Furthermore, we present a weakest precondition calculus for quantitative reasoning about probabilistic pointer programs in QSL. This calculus is a conservative extension of both Ishtiaq's, O'Hearn's and Reynolds' separation logic for heap-manipulating programs and Kozen's / McIver and Morgan's weakest preexpectations for probabilistic programs. Our calculus preserves O'Hearn's frame rule, which enables local reasoning - a key principle of separation logic.

Finally, we briefly touch upon open questions regarding lower bounds on weakest preexpectations and intensional completeness of our calculus.

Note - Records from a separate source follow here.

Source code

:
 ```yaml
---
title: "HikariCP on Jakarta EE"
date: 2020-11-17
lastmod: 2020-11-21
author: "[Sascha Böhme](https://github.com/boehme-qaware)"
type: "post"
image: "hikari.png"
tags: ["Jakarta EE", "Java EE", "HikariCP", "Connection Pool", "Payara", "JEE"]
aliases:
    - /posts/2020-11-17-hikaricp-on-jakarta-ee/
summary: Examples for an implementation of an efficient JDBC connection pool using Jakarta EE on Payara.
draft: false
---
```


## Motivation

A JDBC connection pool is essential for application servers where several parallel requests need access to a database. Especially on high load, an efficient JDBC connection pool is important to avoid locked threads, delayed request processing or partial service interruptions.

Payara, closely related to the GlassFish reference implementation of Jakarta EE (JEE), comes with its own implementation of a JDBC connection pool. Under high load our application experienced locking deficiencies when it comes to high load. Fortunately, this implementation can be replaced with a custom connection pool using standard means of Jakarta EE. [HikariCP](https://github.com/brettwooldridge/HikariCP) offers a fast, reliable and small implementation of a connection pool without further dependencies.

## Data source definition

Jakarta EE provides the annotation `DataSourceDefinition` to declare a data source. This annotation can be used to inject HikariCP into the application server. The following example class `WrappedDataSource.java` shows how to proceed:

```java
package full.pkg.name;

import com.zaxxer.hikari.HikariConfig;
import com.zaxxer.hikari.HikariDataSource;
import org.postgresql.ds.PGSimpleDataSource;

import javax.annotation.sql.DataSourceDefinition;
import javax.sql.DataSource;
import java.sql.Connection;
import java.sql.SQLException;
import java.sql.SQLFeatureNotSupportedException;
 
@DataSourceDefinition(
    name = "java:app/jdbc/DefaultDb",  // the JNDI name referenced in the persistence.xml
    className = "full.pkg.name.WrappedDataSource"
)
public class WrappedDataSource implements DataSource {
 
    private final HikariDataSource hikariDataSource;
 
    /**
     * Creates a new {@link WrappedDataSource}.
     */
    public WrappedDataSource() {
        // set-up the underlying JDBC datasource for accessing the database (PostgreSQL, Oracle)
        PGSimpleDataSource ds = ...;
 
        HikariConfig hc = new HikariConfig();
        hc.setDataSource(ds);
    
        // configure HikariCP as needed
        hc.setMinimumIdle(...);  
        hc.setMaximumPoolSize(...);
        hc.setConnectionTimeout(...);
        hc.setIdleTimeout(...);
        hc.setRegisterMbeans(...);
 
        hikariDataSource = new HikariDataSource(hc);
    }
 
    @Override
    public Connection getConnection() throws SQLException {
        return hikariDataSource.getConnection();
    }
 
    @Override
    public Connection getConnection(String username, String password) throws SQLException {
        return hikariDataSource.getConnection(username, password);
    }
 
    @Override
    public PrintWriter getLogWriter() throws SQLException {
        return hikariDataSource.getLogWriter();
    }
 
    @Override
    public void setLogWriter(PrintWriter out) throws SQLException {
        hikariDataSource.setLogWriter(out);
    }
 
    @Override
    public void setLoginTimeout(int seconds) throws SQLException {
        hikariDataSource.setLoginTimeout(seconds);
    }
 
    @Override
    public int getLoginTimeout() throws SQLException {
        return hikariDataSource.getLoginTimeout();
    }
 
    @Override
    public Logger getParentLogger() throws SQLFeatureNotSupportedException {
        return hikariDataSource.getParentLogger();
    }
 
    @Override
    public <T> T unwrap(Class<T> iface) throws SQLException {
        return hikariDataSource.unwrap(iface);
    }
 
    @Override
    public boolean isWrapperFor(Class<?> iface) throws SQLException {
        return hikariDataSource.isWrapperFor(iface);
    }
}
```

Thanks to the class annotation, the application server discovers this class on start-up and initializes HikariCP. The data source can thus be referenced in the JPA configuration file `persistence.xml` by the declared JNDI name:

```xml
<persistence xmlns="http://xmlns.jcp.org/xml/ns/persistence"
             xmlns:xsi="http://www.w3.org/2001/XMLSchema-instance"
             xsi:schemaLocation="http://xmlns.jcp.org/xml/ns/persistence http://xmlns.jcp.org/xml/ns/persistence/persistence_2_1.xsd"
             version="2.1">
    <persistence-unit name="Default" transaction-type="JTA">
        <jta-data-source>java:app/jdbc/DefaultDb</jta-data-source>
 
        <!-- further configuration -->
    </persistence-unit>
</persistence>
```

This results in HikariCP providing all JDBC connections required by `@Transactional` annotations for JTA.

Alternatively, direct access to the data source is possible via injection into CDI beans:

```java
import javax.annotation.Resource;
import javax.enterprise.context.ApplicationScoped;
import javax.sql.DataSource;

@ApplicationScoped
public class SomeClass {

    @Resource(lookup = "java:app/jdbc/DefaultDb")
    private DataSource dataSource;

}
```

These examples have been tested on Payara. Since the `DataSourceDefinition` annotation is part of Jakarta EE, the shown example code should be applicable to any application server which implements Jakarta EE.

**Thom Badings** (Radboud University, NL)**Time:** 10:30**Date:** 02.12.2020**Room:** online**Title**: TBA

**Abstract**: TBA

**Prof. David Parker** (University of Birmingham, UK)**Time:** 10:30**Date:** 11.03.2020**Room:** HG00.023**Title**: Verification and Strategy Synthesis for Stochastic Games

**Abstract**: Stochastic multi-player games are a versatile modelling framework for systems that exhibit cooperative and competitive behaviour in the presence of adversarial or uncertain environments. Probabilistic model checking provides a powerful set of techniques to either verify the correct behaviour of such systems or to synthesise controllers that offer guarantees on safe, reliable or timely operation. This talk will provide an overview of work in this direction, implemented within the PRISM-games model checker. This includes recent extensions to concurrent stochastic games and equilibria-based properties, and an applications to a variety of domains, from energy management to communication protocols to robot navigation.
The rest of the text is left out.